A relevant life lesson from Bleachers is that a coach should teach their players to be more than wins and losses.
Coach Rake was responsible for tremendous success. This is seen in his win-loss record, unmatched number of championships, and the way he transformed football in Messina. His intensity translated to his players, some of whom credit the coach with their being able to face down life's challenges.
However, it is clear that a number of his players were damaged through Coach Rake's approach to the game. Coach Rake valued success on the field more than anything else. As a result, he created a system where his players struggled to understand the demands of life away from it:
You count the years until you get a varsity jersey, then you're a hero, an idol, a cocky bastard because in this town you can do no wrong. You win and win and you're the king of your own little world, then poof, it's gone. You play your last game and everybody cries. You can't believe it's over. Then another team comes right behind you and you're forgotten.
Neely enhances this when he wishes that he "never saw a football." Coach Rake encouraged a system that shielded athletes from the reality of the world. They embraced his singular focus on football. This entitlement helped make some of them unable to fully cope with the reality of life when their time on the gridiron had passed. Coach Rake defined his players' lives in terms of success in football being the only metric that mattered. Even if only one player suffers from this condition, it means that Coach Rake failed his athletes. The dangers of this metric are evident in how Coach Rake's methods led to Scotty Reardon's death. Such an instance immediately provokes reevaluation of Coach Rake's approach.

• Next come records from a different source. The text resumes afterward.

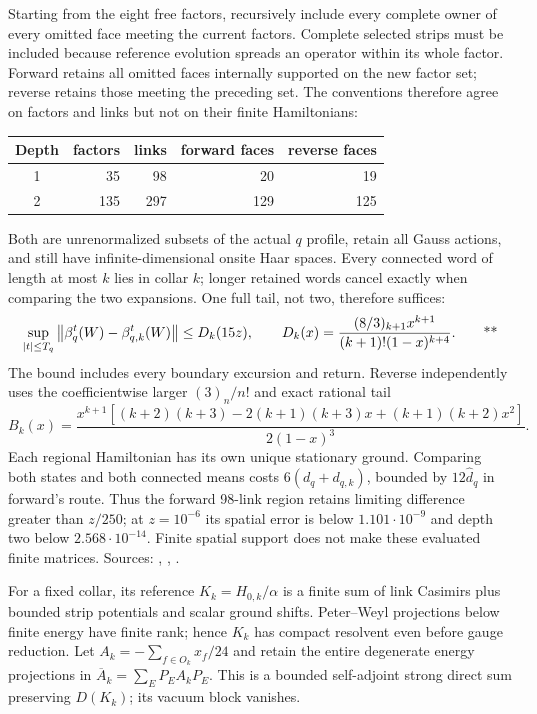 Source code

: Starting from the eight free factors, recursively include every complete owner
of every omitted face meeting the current factors.  Complete selected strips
must be included because reference evolution spreads an operator within its
whole factor.  Forward retains all omitted faces internally supported on the
new factor set; reverse retains those meeting the preceding set.  The conventions
therefore agree on factors and links but not on their finite Hamiltonians:
\begin{center}
\begin{tabular}{crrrr}
Depth & factors & links & forward faces & reverse faces\\\hline
1&35&98&20&19\\
2&135&297&129&125
\end{tabular}
\end{center}
Both are unrenormalized subsets of the actual $q$ profile, retain all Gauss
actions, and still have infinite-dimensional onsite Haar spaces.
Every connected word of length at most $k$ lies in collar $k$; longer retained
words cancel exactly when comparing the two expansions.  One full tail, not
two, therefore suffices:
\begin{equation}
 \sup_{|t|\le T_q}\norm{\beta_q^t(W)-\beta_{q,k}^t(W)}
 \le D_k(15z),\qquad
 D_k(x)=\frac{(8/3)_{k+1}x^{k+1}}{(k+1)!(1-x)^{k+4}}.
 \qquad\text{\workstar}
 \label{recent:spatial-tail}
\end{equation}
The bound includes every boundary excursion and return.  Reverse independently
uses the coefficientwise larger $(3)_n/n!$ and exact rational tail
\begin{equation}
 B_k(x)=\frac{x^{k+1}[(k+2)(k+3)-2(k+1)(k+3)x+(k+1)(k+2)x^2]}
 {2(1-x)^3}.
 \label{recent:reverse-spatial-tail}
\end{equation}
Each regional Hamiltonian has its own unique stationary ground.  Comparing both
states and both connected means costs
$6(d_q+d_{q,k})$, bounded by $12\widehat d_q$ in forward's route.
Thus the forward 98-link region retains limiting difference greater than $z/250$;
at $z=10^{-6}$ its spatial error is below $1.101\cdot10^{-9}$ and depth two
below $2.568\cdot10^{-14}$.  Finite spatial support does not make these evaluated
finite matrices.
Sources: ,
,
.

For a fixed collar, its reference $K_k=H_{0,k}/\alpha$ is a finite sum of link
Casimirs plus bounded strip potentials and scalar ground shifts.  Peter--Weyl
projections below finite energy have finite rank; hence $K_k$ has compact
resolvent even before gauge reduction.  Let
$A_k=-\sum_{f\in O_k}x_f/24$ and retain the entire degenerate energy projections
in $\overline A_k=\sum_EP_EA_kP_E$.  This is a bounded self-adjoint strong direct
sum preserving $D(K_k)$; its vacuum block vanishes.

I think that this emphasis on the game being more important than life outside of it is where we see Coach Rake as myopic. The role of a coach should transcend their sport. Their purpose is to lead. Especially in youth sports, a coach should use the game to teach lessons about life. Wins and losses are important. However, the coach's true responsibility is to prepare their athletes for life outside of the game. When Paul says that "another team comes right behind you and you're forgotten," it is an indictment of the world that Coach Rake created. Nothing can justify a coach whose players feel left behind or incapable of dealing with the world that awaits them once their playing days are done. Little can justify the death of a child under a coach's watch. Recognizing the limitations of Coach Rake's worldview is a very relevant life lesson from Bleachers.

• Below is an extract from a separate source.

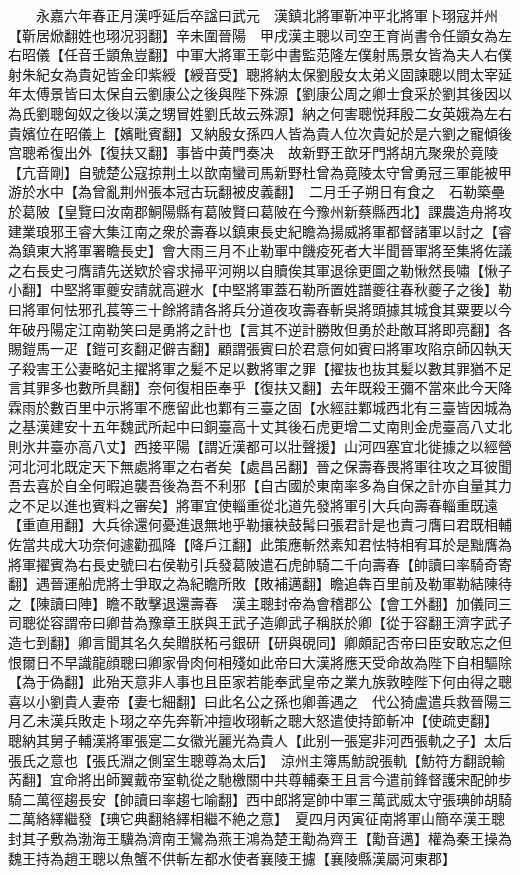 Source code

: 　　永嘉六年春正月漢呼延后卒諡曰武元　漢鎮北將軍靳冲平北將軍卜珝寇并州【靳居焮翻姓也珝况羽翻】辛未圍晉陽　甲戌漢主聰以司空王育尚書令任顗女為左右昭儀【任音壬顗魚豈翻】中軍大將軍王彰中書監范隆左僕射馬景女皆為夫人右僕射朱紀女為貴妃皆金印紫綬【綬音受】聰將納太保劉殷女太弟义固諫聰以問太宰延年太傅景皆曰太保自云劉康公之後與陛下殊源【劉康公周之卿士食采於劉其後因以為氏劉聰匈奴之後以漢之甥冒姓劉氏故云殊源】納之何害聰悦拜殷二女英娥為左右貴嬪位在昭儀上【嬪毗賓翻】又納殷女孫四人皆為貴人位次貴妃於是六劉之寵傾後宫聰希復出外【復扶又翻】事皆中黄門奏决　故新野王歆牙門將胡亢聚衆於竟陵【亢音剛】自號楚公寇掠荆土以歆南蠻司馬新野杜曾為竟陵太守曾勇冠三軍能被甲游於水中【為曾亂荆州張本冠古玩翻被皮義翻】　二月壬子朔日有食之　石勒築壘於葛陂【皇覽曰汝南郡鮦陽縣有葛陂賢曰葛陂在今豫州新蔡縣西北】課農造舟將攻建業琅邪王睿大集江南之衆於壽春以鎮東長史紀瞻為揚威將軍都督諸軍以討之【睿為鎮東大將軍署瞻長史】會大雨三月不止勒軍中饑疫死者大半聞晉軍將至集將佐議之右長史刁膺請先送欵於睿求掃平河朔以自贖俟其軍退徐更圖之勒愀然長嘯【愀子小翻】中堅將軍夔安請就高避水【中堅將軍蓋石勒所置姓譜夔往春秋夔子之後】勒曰將軍何怯邪孔萇等三十餘將請各將兵分道夜攻壽春斬吳將頭據其城食其粟要以今年破丹陽定江南勒笑曰是勇將之計也【言其不逆計勝敗但勇於赴敵耳將即亮翻】各賜鎧馬一疋【鎧可亥翻疋僻吉翻】顧謂張賓曰於君意何如賓曰將軍攻陷京師囚執天子殺害王公妻略妃主擢將軍之髪不足以數將軍之罪【擢抜也抜其髪以數其罪猶不足言其罪多也數所具翻】奈何復相臣奉乎【復扶又翻】去年既殺王彌不當來此今天降霖雨於數百里中示將軍不應留此也鄴有三臺之固【水經註鄴城西北有三臺皆因城為之基漢建安十五年魏武所起中曰銅臺高十丈其後石虎更增二丈南則金虎臺高八丈北則氷井臺亦高八丈】西接平陽【謂近漢都可以壯聲援】山河四塞宜北徙據之以經營河北河北既定天下無處將軍之右者矣【處昌呂翻】晉之保壽春畏將軍往攻之耳彼聞吾去喜於自全何暇追襲吾後為吾不利邪【自古國於東南率多為自保之計亦自量其力之不足以進也賓料之審矣】將軍宜使輜重從北道先發將軍引大兵向壽春輜重既遠【重直用翻】大兵徐還何憂進退無地乎勒攘袂鼓髯曰張君計是也責刁膺曰君既相輔佐當共成大功奈何遽勸孤降【降戶江翻】此策應斬然素知君怯特相宥耳於是黜膺為將軍擢賓為右長史號曰右侯勒引兵發葛陂遣石虎帥騎二千向壽春【帥讀曰率騎奇寄翻】遇晉運船虎將士爭取之為紀瞻所敗【敗補邁翻】瞻追犇百里前及勒軍勒結陳待之【陳讀曰陣】瞻不敢擊退還壽春　漢主聰封帝為會稽郡公【會工外翻】加儀同三司聰從容謂帝曰卿昔為豫章王朕與王武子造卿武子稱朕於卿【從于容翻王濟字武子造七到翻】卿言聞其名久矣贈朕柘弓銀研【研與硯同】卿頗記否帝曰臣安敢忘之但恨爾日不早識龍顔聰曰卿家骨肉何相殘如此帝曰大漢將應天受命故為陛下自相驅除【為于偽翻】此殆天意非人事也且臣家若能奉武皇帝之業九族敦睦陛下何由得之聰喜以小劉貴人妻帝【妻七細翻】曰此名公之孫也卿善遇之　代公猗盧遣兵救晉陽三月乙未漢兵敗走卜珝之卒先奔靳冲擅收珝斬之聰大怒遣使持節斬冲【使疏吏翻】　聰納其舅子輔漢將軍張寔二女徽光麗光為貴人【此别一張寔非河西張軌之子】太后張氏之意也【張氏淵之側室生聰尊為太后】　涼州主簿馬魴說張軌【魴符方翻說輸芮翻】宜命將出師翼戴帝室軌從之馳檄關中共尊輔秦王且言今遣前鋒督護宋配帥步騎二萬徑趨長安【帥讀曰率趨七喻翻】西中郎將寔帥中軍三萬武威太守張琠帥胡騎二萬絡繹繼發【琠它典翻絡繹相繼不絶之意】　夏四月丙寅征南將軍山簡卒漢王聰封其子敷為渤海王驥為濟南王鸞為燕王鴻為楚王勱為齊王【勱音邁】權為秦王操為魏王持為趙王聰以魚蟹不供斬左都水使者襄陵王攄【襄陵縣漢屬河東郡】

In a world where so much of youth sports hinges on wins and losses, a life lesson from Bleachers is that there has to be more. Coaches must recognize that their job is to make athletes better people. Coaches must remind their athletes that no matter what happens on the field of play, they will be loved and that their job is to take that love with them into the outside world. Their ultimate job is to ensure that the young people they take under their wing become better people first and improved athletes second.